Ainda não inventamos um modelo equilibrado, duradouro, justo e realmente eficiente de proteção ao trabalhador e de valorização máxima do trabalho. O menos pior que apareceu é a socialdemocracia. Mas muitos são também os seus defeitos e limites. Um deles é a concorrência desleal que sofre de países onde a produção é mais barata em função da precariedade dos direitos trabalhistas. O aspecto que mais me horroriza no capitalismo brasileiro é que quando um trabalhador da iniciativa privada adoece, depois de míseros dias, fica a cargo do INSS. Seu salário encolhe. A aposentadoria é outro problema. A maioria ganha pouco ao longo da vida. O final da existência será ainda mais penoso. Melancólico.

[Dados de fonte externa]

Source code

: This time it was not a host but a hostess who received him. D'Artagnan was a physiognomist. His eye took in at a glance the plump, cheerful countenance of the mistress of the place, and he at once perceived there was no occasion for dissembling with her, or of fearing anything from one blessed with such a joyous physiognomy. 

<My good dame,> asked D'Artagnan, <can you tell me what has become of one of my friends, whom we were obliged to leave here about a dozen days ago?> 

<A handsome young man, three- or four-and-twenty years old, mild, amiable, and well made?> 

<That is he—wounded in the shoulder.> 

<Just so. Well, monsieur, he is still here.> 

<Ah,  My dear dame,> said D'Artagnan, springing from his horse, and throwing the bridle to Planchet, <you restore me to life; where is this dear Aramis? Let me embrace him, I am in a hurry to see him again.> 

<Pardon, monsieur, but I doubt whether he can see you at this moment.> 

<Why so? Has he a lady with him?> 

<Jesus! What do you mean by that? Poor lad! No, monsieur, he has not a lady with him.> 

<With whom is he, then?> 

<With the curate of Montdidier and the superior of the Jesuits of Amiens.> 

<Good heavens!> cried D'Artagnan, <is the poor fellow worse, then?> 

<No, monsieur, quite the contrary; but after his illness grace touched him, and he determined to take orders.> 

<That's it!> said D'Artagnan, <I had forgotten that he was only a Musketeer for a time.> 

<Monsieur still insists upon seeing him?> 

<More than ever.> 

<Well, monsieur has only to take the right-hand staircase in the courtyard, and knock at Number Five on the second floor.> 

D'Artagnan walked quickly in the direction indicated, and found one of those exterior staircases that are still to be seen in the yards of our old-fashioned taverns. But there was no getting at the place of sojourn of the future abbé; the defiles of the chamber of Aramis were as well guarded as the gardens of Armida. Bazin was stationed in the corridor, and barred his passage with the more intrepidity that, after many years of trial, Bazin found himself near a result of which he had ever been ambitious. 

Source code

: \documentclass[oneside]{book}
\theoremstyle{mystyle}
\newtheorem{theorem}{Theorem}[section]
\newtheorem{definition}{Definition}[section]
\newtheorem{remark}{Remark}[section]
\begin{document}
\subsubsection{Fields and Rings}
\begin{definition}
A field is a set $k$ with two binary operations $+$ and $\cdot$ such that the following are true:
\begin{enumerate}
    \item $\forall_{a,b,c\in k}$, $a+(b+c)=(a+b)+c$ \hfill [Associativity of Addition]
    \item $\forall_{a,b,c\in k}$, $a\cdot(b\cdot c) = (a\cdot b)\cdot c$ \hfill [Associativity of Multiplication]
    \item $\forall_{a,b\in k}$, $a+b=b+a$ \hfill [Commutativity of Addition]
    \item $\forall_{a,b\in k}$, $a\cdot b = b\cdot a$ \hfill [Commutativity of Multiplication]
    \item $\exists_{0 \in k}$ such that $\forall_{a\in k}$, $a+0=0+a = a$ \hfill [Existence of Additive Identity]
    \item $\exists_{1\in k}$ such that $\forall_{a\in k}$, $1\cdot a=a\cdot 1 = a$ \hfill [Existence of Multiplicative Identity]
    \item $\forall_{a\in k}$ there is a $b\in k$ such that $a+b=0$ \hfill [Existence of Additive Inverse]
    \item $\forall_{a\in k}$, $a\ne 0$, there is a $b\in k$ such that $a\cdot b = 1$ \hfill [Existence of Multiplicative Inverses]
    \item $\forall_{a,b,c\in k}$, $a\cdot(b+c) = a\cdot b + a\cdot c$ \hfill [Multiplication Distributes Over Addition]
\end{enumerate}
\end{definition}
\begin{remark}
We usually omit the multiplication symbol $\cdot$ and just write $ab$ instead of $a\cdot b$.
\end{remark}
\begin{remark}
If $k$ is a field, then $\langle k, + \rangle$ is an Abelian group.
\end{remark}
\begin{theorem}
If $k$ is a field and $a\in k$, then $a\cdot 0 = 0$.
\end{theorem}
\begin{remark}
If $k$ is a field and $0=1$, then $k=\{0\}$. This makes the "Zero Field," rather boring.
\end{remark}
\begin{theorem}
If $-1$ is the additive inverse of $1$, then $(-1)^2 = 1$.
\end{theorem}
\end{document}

Nem comunismo nem capitalismo me emocionam. Cada qual com seus horrores e com suas ilusões. O capitalismo é ótimo para os ricos. O comunismo é excelente para os donos do poder. Essa é a minha marca: desagradar a todos. Receberei mensagens furiosas de comunistas e de liberais. Todos me chamarão de injusto, ignorante e canalha. Os liberais dirão que sou comunista. Os comunistas dirão que sou liberal. A vida não pode se resumir ao trabalho. No Brasil, a jornada semanal precisa diminuir. O fator previdenciário é um mal a ser extirpado. O dia de trabalhador me deixa otimista e pessimista. Otimista: já foi pior. Pessimista: ainda é muito ruim. Sinto muito.